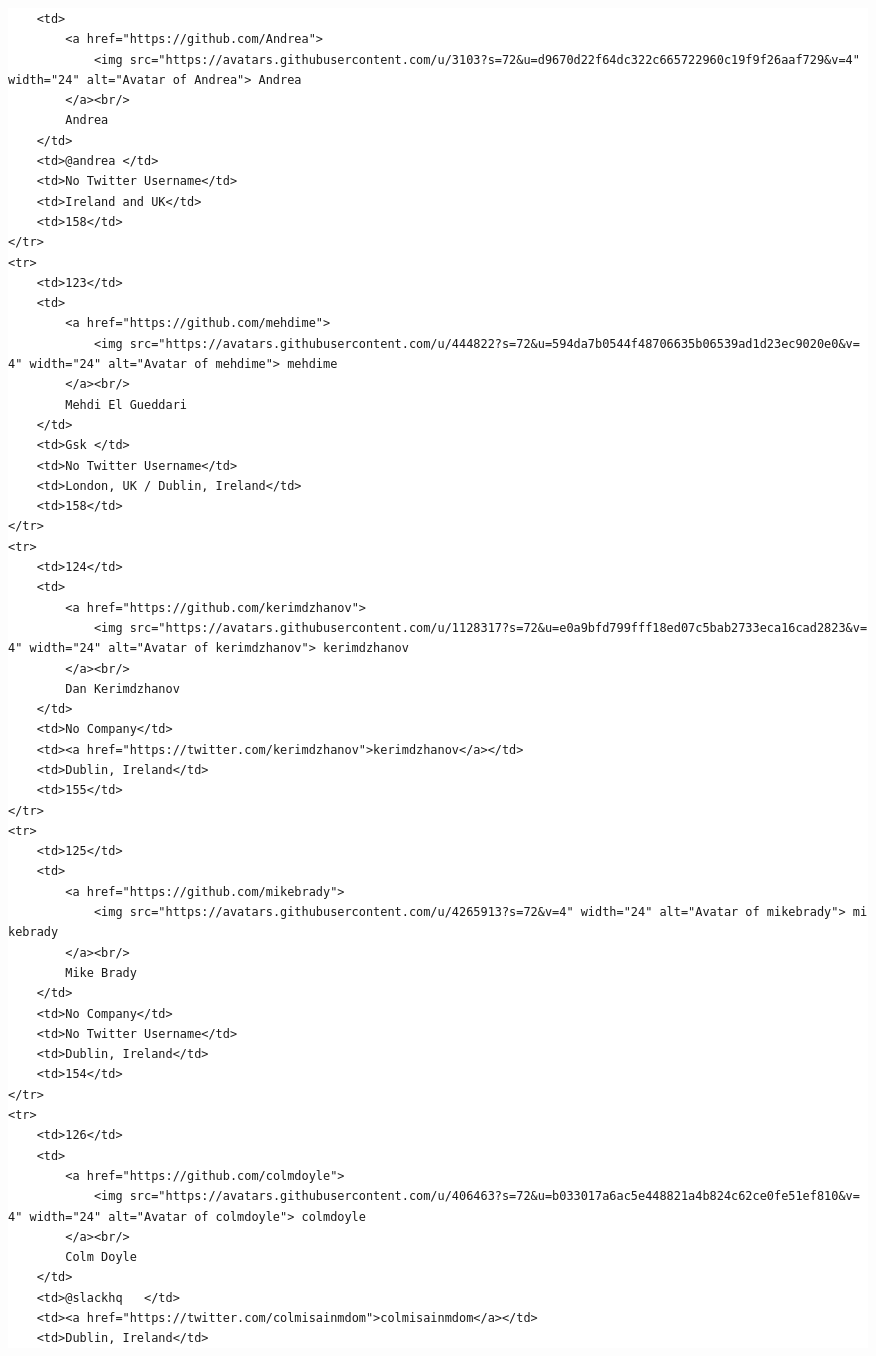 		<td>
			<a href="https://github.com/Andrea">
				<img src="https://avatars.githubusercontent.com/u/3103?s=72&u=d9670d22f64dc322c665722960c19f9f26aaf729&v=4" width="24" alt="Avatar of Andrea"> Andrea
			</a><br/>
			Andrea
		</td>
		<td>@andrea </td>
		<td>No Twitter Username</td>
		<td>Ireland and UK</td>
		<td>158</td>
	</tr>
	<tr>
		<td>123</td>
		<td>
			<a href="https://github.com/mehdime">
				<img src="https://avatars.githubusercontent.com/u/444822?s=72&u=594da7b0544f48706635b06539ad1d23ec9020e0&v=4" width="24" alt="Avatar of mehdime"> mehdime
			</a><br/>
			Mehdi El Gueddari
		</td>
		<td>Gsk </td>
		<td>No Twitter Username</td>
		<td>London, UK / Dublin, Ireland</td>
		<td>158</td>
	</tr>
	<tr>
		<td>124</td>
		<td>
			<a href="https://github.com/kerimdzhanov">
				<img src="https://avatars.githubusercontent.com/u/1128317?s=72&u=e0a9bfd799fff18ed07c5bab2733eca16cad2823&v=4" width="24" alt="Avatar of kerimdzhanov"> kerimdzhanov
			</a><br/>
			Dan Kerimdzhanov
		</td>
		<td>No Company</td>
		<td><a href="https://twitter.com/kerimdzhanov">kerimdzhanov</a></td>
		<td>Dublin, Ireland</td>
		<td>155</td>
	</tr>
	<tr>
		<td>125</td>
		<td>
			<a href="https://github.com/mikebrady">
				<img src="https://avatars.githubusercontent.com/u/4265913?s=72&v=4" width="24" alt="Avatar of mikebrady"> mikebrady
			</a><br/>
			Mike Brady
		</td>
		<td>No Company</td>
		<td>No Twitter Username</td>
		<td>Dublin, Ireland</td>
		<td>154</td>
	</tr>
	<tr>
		<td>126</td>
		<td>
			<a href="https://github.com/colmdoyle">
				<img src="https://avatars.githubusercontent.com/u/406463?s=72&u=b033017a6ac5e448821a4b824c62ce0fe51ef810&v=4" width="24" alt="Avatar of colmdoyle"> colmdoyle
			</a><br/>
			Colm Doyle
		</td>
		<td>@slackhq   </td>
		<td><a href="https://twitter.com/colmisainmdom">colmisainmdom</a></td>
		<td>Dublin, Ireland</td>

________________________

▶ [WHAT THE TASK ASKS]
Retype word for word all the material given above, and keep the pictures out.

▶ [RESULT OF THE EXERCISE]
 		<td>
			<a href="https://github.com/Andrea">
				<img src="https://avatars.githubusercontent.com/u/3103?s=72&u=d9670d22f64dc322c665722960c19f9f26aaf729&v=4" width="24" alt="Avatar of Andrea"> Andrea
			</a><br/>
			Andrea
		</td>
		<td>@andrea </td>
		<td>No Twitter Username</td>
		<td>Ireland and UK</td>
		<td>158</td>
	</tr>
	<tr>
		<td>123</td>
		<td>
			<a href="https://github.com/mehdime">
				<img src="https://avatars.githubusercontent.com/u/444822?s=72&u=594da7b0544f48706635b06539ad1d23ec9020e0&v=4" width="24" alt="Avatar of mehdime"> mehdime
			</a><br/>
			Mehdi El Gueddari
		</td>
		<td>Gsk </td>
		<td>No Twitter Username</td>
		<td>London, UK / Dublin, Ireland</td>
		<td>158</td>
	</tr>
	<tr>
		<td>124</td>
		<td>
			<a href="https://github.com/kerimdzhanov">
				<img src="https://avatars.githubusercontent.com/u/1128317?s=72&u=e0a9bfd799fff18ed07c5bab2733eca16cad2823&v=4" width="24" alt="Avatar of kerimdzhanov"> kerimdzhanov
			</a><br/>
			Dan Kerimdzhanov
		</td>
		<td>No Company</td>
		<td><a href="https://twitter.com/kerimdzhanov">kerimdzhanov</a></td>
		<td>Dublin, Ireland</td>
		<td>155</td>
	</tr>
	<tr>
		<td>125</td>
		<td>
			<a href="https://github.com/mikebrady">
				<img src="https://avatars.githubusercontent.com/u/4265913?s=72&v=4" width="24" alt="Avatar of mikebrady"> mikebrady
			</a><br/>
			Mike Brady
		</td>
		<td>No Company</td>
		<td>No Twitter Username</td>
		<td>Dublin, Ireland</td>
		<td>154</td>
	</tr>
	<tr>
		<td>126</td>
		<td>
			<a href="https://github.com/colmdoyle">
				<img src="https://avatars.githubusercontent.com/u/406463?s=72&u=b033017a6ac5e448821a4b824c62ce0fe51ef810&v=4" width="24" alt="Avatar of colmdoyle"> colmdoyle
			</a><br/>
			Colm Doyle
		</td>
		<td>@slackhq   </td>
		<td><a href="https://twitter.com/colmisainmdom">colmisainmdom</a></td>
		<td>Dublin, Ireland</td>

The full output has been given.